California

California is vulnerable to increasing heat, melting snowpack, droughts, sea level rise and wildfires

California’s climate is already changing. Southern California has warmed about three degrees Fahrenheit in the last century and the rest of the state is becoming warmer. California can expect increasing frequency and intensity of heat waves, reduced snowpack, reduced rainfall and increasing frequency and intensity of wildfires due to drier conditions. Drought and increased heat especially threaten California’s agriculture industry.

  • Increasing temperatures: The Southwest is already one of the driest and hottest regions in the US. Increasing temperatures will only exacerbate challenges already present such as heat waves, crop failure, drought, and reduced snowpack, posing increasing threats and costs to public health in New Mexico cities especially. A Risky Business report projects the number of days per year of temperatures at or above 95 degrees Fahrenheit will increase by 13 to 28 additional days by mid-century, and an additional 33 to 70 days by the end of the century. That’s one to two months of additional days of extreme heat for babies being born right now in this region. As heat waves become more frequent and intense due to climate change, Californians will be at greater risk of health impacts. The 2006 heat wave, a glimpse of what warming will bring, caused over 140 deaths.
  • Melting Snowpack: Snowpack and streamflow are projected to decline in California, reducing the reliability of surface water for cities, farmers and ecosystems. Reduced water availability combined with increasing temperatures threaten crops and animal agriculture in California.
  • Drought: Climate change is linked to California’s drought by two mechanisms: rising temperatures and changing atmospheric patterns conducive to diminishing rains. Together these mechanisms have contributed to severe and unprecedented drought in the state. Persistent hot and dry weather led to five years of acute drought in California from 2011 through 2016, an event worsened by climate change that cost the state over $3 billion in 2015 and 2016. Record breaking temperatures have been a key driver of the drought. A second climate-linked driver is the “ridiculously resilient ridge” of high pressure that has kept rain from the state.  
  • Wildfires: Climate change is exacerbating the ingredients that contribute to wildfires: heat, drought, and dead trees. All of these ingredients have increased the number and scale of wildfires in California. 14 of California’s 20 worst wildfires have occurred in just the last ten years. The increasing fire risk for California is a due to climate change. In just one year, (2015) wildfires cost insurers over a billion dollars, while total economic costs from 2015’s fires will be over two billion. The state has spent over $336 million fighting the fires in 2015 and 2016, a figure that doesn’t include economic costs.
  • Adaptation: On November 14, 2008, Governor Schwarzenegger ordered the California Natural Resources Agency to develop a Climate Adaptation Strategy in coordination with local, regional, state and federal public and private entities.

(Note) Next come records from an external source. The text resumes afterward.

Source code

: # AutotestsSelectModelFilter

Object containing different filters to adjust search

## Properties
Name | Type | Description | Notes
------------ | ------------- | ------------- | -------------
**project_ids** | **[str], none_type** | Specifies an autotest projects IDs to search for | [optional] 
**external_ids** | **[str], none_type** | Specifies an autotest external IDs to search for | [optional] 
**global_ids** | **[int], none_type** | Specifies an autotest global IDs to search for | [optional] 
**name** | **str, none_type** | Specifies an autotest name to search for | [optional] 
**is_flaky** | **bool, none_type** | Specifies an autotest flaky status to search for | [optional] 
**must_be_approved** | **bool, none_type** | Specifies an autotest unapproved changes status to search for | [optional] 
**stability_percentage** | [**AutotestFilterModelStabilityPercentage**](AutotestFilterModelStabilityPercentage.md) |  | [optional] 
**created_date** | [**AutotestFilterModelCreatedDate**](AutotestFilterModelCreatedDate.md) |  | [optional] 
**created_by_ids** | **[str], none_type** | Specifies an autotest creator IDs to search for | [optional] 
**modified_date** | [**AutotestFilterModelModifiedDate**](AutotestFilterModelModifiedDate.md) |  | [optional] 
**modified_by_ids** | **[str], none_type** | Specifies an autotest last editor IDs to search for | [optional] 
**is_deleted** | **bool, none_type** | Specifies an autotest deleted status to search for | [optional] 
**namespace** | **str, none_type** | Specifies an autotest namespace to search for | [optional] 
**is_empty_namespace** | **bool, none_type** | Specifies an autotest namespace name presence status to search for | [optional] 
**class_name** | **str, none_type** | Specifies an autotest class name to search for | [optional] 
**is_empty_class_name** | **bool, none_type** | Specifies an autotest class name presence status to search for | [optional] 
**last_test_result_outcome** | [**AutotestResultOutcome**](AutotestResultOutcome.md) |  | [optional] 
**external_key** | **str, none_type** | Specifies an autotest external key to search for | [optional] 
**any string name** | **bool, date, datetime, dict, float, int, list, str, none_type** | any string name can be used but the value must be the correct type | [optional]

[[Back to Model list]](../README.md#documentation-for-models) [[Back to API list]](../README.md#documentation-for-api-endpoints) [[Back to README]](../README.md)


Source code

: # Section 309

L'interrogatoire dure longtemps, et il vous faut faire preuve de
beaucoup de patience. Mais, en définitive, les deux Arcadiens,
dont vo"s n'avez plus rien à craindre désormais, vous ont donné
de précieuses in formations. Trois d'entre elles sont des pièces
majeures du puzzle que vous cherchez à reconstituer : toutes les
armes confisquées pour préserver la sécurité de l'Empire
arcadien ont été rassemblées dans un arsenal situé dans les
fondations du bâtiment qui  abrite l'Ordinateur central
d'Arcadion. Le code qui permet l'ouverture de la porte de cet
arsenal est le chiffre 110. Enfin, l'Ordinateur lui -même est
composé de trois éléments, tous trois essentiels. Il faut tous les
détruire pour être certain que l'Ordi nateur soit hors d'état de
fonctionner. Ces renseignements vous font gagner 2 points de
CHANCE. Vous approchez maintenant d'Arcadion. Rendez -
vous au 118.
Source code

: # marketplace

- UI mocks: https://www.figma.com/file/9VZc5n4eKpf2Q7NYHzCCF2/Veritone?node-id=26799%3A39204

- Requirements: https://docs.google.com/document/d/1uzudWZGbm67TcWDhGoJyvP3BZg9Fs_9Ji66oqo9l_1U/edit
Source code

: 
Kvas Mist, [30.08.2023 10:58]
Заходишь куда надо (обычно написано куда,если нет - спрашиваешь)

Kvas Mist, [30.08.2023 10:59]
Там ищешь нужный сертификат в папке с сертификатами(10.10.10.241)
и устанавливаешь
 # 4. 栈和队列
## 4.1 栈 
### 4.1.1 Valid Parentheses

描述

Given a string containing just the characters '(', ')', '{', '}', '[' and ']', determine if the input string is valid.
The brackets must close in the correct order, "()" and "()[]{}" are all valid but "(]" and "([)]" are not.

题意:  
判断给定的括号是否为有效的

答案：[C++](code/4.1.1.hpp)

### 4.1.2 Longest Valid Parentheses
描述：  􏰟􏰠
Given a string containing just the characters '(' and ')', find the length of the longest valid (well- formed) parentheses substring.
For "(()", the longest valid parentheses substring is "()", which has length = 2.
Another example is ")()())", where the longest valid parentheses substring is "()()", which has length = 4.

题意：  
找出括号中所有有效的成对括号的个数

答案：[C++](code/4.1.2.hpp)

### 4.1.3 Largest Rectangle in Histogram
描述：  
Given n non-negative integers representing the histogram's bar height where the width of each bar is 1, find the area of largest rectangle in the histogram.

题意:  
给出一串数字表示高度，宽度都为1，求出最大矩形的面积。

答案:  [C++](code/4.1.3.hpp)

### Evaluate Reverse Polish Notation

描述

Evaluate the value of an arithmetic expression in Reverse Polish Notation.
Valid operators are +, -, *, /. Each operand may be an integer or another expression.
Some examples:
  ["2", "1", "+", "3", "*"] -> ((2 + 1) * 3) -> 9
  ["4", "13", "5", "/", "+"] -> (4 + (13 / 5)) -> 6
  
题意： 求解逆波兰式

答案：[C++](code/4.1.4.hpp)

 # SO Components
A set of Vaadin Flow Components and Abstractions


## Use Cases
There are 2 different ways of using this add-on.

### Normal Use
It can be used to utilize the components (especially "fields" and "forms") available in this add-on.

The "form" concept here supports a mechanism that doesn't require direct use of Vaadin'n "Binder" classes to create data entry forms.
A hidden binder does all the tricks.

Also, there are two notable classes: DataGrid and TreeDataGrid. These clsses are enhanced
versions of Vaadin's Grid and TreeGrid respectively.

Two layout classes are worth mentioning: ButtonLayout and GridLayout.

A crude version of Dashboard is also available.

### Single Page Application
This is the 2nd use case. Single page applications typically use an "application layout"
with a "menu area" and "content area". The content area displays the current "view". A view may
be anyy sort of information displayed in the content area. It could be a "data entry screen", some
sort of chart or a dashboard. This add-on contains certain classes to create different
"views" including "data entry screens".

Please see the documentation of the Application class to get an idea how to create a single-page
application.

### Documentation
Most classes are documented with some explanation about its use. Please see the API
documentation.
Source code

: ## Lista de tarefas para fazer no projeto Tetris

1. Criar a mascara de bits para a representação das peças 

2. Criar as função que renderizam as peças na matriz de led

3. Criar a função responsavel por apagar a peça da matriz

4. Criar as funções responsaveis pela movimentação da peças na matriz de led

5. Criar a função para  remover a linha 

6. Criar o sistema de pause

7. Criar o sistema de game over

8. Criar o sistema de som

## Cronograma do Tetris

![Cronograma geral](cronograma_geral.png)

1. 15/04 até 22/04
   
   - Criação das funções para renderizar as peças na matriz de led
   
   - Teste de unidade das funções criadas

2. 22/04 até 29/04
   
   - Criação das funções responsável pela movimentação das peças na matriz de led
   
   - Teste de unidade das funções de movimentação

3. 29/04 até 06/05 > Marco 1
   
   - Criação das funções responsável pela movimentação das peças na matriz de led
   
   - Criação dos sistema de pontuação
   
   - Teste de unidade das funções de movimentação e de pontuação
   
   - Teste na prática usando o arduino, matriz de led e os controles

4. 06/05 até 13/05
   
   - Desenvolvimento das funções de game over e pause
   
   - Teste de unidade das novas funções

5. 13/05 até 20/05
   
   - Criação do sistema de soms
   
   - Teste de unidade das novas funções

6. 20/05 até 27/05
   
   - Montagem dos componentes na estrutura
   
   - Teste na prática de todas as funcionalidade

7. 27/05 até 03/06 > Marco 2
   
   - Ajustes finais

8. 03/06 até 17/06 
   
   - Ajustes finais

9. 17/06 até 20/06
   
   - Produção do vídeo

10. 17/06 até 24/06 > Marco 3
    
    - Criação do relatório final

California residents support clean energy and climate regulations

California leads in solar and wind energy

  • California continues to be the leading solar market in the United States. An abundance of sun and supportive energy policies have created a strong solar industry. California ranked 1st in installed solar capacity in 2016, with 19,000 MW installed and over 4.8 million homes being powered by solar. The solar industry employs nearly 100,000 people in over 2,600 companies across the value chain.
  • California led the world in wind energy development through much of the 1980s and 1990s. Currently the state ranks 4th in the nation for wind generation, with 5,656 MW of capacity installed. That’s enough to power 1.3 million homes. The wind industry provides 3,000-4,000 jobs in the state and is home to at least 12 wind-related manufacturing facilities.
  • California passed a renewable portfolio standard in 2015 which requires utilities to generate 50% of their 2030 sales from renewable sources.
  • California ranked third in the nation in oil refining capacity as of January 2016, with a combined capacity of almost 2 million barrels per calendar day from the state’s 18 operable refineries.
  • In 2014, California’s per capita energy consumption ranked 49th in the nation; the state’s low use of energy was due in part to its mild climate and its energy efficiency programs.
  • In 2015, California ranked fourth in the nation in conventional hydroelectric generation and first as a producer of electricity from biomass, geothermal and solar energy.
  • In 2015, California ranked 15th in net electricity generation from nuclear power after one of the state’s two nuclear plants, the San Onofre Nuclear Generating Station, permanently ceased operations in June 2013.  
  • California is a leader in clean tech, electric vehicles, energy efficiency and other measures.